A belated post from Sunday 3/23/08: I took the always welcome opportunity to join a bird walk led by San Francisco birder Dominik Mosur at Land's End. On the way I stopped by 'Lily Pond' a tiny little pond known for its surrounding forest of tree ferns across the way from the Conservatory of Flowers. There on the water, a new bird for the year, a female Wood Duck that had been reported a few days earlier, swam with Mallards. The small, sheltered and tree lined pool seemed a natural spot for this species and it's strange they are a rarity in SF and don't breed more regularly here. Only a few a feet a way, I didn't even need to get binoculars to see the Wood Duck, but I got them out anyway to look through the huge flock of Cedar Waxwings, American Robins, Townsend's Warblers, and Yellow-rumped Warblers that was flying about above me. I pecked through the flock looking for an early season migrant. No luck. But the number of Cedar Waxwings was impressive. That morning and for a few days before, there numbers had amassed in the City, to the point that fifteen minutes spent in any park or residential neighborhood would be rewarded with at least one small flock flying by and calling "seee-eee see-eeee".
I quickly pedaled through Golden Gate Park now, late for Dominik's walk. At Land's End I joined Dominik and the crowd on the concrete shell of deserted old Battery Chester. Gradually we made our way down to Mile Rock overlook and scoped for sea birds. I was hoping to find a White-winged Scoter to add to my list, but we saw only Surf Scoters, Red-throated Loons, Western Grebes and cormorants. Then Dominik did spot a Pigeon Guillemot close to the rocks. Another new one for the day: 176 for the year. After this, we hiked back through the willows hoping to hear or see another first of season bird, but any such sign of the season had not arrived, or if it had it was keeping itself secret.
I biked back to Golden Gate Park and made a walk around the south west side of North Lake where a Nashville Warbler had been reported all winter. Finally, after many unsuccessful trips this year I found the bird. It was arrestingly bright. Its head was a smooth grey and its back and wings were vividly green crisply contrasting with a bright yellow throat and breast. It also had the characteristic thick white eye line that make this species seem almost like a painting of an imagined song bird. But there it was in the feather, real. I could see that the cap of this one was a little bit mussed up, perhaps it was a male molting its characteristic bright red cap feathers.
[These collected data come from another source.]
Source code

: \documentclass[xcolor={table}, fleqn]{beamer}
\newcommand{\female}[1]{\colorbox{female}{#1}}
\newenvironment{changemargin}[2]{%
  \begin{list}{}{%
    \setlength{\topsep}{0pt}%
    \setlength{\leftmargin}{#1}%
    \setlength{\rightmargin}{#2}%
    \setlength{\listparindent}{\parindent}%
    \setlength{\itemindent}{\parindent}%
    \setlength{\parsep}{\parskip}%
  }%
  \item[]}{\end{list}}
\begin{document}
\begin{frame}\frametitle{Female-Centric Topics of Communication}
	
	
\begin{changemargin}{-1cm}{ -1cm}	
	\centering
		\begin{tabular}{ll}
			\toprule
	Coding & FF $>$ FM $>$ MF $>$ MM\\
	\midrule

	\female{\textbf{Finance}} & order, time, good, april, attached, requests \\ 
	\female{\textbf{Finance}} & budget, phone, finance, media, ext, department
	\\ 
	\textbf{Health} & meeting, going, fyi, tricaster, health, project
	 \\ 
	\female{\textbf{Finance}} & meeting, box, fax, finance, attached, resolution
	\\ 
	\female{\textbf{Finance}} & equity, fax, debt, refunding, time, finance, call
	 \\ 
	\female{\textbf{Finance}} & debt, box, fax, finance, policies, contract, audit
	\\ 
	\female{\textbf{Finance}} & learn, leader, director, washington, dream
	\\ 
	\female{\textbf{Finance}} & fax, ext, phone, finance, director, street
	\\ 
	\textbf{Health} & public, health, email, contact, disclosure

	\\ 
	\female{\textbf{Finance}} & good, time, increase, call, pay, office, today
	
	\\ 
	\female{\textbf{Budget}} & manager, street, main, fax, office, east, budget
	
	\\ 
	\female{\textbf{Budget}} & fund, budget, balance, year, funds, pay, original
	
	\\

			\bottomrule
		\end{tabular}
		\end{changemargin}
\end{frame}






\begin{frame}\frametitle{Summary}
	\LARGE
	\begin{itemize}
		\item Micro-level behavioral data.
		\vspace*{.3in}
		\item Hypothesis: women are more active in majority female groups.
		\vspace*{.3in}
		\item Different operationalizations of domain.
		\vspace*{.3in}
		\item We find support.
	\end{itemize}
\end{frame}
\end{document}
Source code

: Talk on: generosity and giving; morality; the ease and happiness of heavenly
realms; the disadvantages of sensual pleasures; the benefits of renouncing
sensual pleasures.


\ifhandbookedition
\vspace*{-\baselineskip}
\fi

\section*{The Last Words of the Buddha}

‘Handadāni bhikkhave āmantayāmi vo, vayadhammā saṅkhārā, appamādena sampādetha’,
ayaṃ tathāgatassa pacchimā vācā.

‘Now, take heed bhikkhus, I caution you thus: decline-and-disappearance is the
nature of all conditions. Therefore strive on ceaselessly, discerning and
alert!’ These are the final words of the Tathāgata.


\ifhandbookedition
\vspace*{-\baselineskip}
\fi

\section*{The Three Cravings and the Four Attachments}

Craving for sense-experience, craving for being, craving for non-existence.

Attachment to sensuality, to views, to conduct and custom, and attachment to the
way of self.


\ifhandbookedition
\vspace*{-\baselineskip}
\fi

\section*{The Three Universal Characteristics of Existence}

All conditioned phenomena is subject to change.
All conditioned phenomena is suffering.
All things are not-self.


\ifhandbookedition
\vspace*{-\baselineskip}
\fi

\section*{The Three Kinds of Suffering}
I got word that White-winged Scoters were still reliably being seen from Fort Funston a few miles south of Golden Gate Park. I biked there through the sunny and decidedly un-birdy outer Sunset Neighborhood. At Fort Funston, legions of dogs accessorized their sunglass clad, plastic bag toting owners. I trudged up the iceplant slopes to the overlook and could see a large flock of scoters out on the water. They were quite far off but if I lay down and propped my elbows on the iceplant, careful to avoid the ubiquitous dog debris, I had quite a good view with my 8x32s. I scanned through about fifty scoters, but lighting and distance made it hard to verify any white wings. Then one bird stretched up out of the water and flapped--there! Bright white secondary feathers towards the inside of the wings. I watched for another 10 minutes or so. Every bird in the flock that did this was a White-winged Scoter, there must have forty or so. Another new bird for the day and year! 178. A hang-glider passed a few feet over my head.